▸ **INSTRUCTIONS TO FOLLOW**: Lines of the records that hold the word "constant" are to be counted; give the number and nothing more.

Collected data
::::::::::
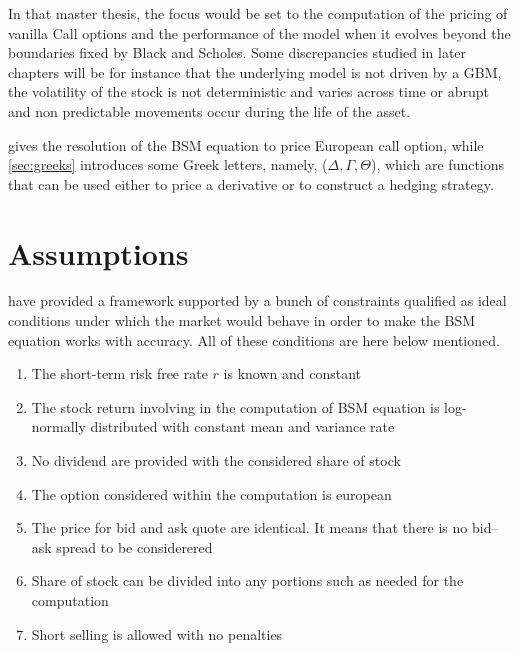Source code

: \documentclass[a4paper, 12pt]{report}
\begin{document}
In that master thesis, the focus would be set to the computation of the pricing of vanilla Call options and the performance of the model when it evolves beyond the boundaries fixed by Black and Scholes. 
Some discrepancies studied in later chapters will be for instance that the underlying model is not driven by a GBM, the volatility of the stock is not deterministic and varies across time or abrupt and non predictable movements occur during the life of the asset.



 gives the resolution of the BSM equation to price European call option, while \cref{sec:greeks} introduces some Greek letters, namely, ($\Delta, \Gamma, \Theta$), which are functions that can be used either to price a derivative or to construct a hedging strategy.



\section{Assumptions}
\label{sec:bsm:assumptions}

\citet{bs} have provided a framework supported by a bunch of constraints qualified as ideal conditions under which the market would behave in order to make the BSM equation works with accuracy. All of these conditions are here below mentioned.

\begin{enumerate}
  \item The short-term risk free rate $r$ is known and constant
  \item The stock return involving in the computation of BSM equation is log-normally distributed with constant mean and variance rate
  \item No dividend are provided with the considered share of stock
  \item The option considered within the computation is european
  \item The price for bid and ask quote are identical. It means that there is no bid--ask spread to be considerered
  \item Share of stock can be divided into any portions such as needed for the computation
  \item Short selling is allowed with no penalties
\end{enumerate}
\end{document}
::::::::::
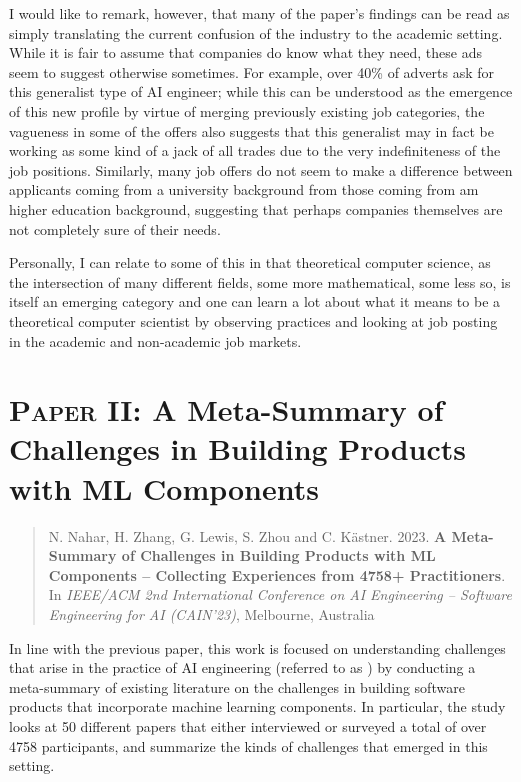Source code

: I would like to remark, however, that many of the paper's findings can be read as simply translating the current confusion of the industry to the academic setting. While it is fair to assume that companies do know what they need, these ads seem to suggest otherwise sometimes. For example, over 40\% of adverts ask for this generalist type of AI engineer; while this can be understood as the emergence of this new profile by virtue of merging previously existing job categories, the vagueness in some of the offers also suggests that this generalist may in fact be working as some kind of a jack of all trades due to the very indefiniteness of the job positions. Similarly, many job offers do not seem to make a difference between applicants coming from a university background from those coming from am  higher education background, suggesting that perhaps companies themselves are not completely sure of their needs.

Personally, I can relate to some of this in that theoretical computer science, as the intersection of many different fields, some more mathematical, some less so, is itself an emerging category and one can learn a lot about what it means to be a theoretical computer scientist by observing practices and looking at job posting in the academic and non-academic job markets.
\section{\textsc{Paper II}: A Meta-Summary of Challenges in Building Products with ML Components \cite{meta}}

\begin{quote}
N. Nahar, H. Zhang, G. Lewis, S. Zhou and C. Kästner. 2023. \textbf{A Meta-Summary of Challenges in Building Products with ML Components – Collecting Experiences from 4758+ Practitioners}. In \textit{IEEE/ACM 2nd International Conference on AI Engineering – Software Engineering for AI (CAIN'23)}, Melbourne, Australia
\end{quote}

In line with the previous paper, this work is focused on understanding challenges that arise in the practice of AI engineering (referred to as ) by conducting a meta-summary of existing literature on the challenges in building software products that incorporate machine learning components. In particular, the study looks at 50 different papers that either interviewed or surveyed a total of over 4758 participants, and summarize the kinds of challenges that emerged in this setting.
::::::::::
▸ **EXERCISE ANSWER**: 2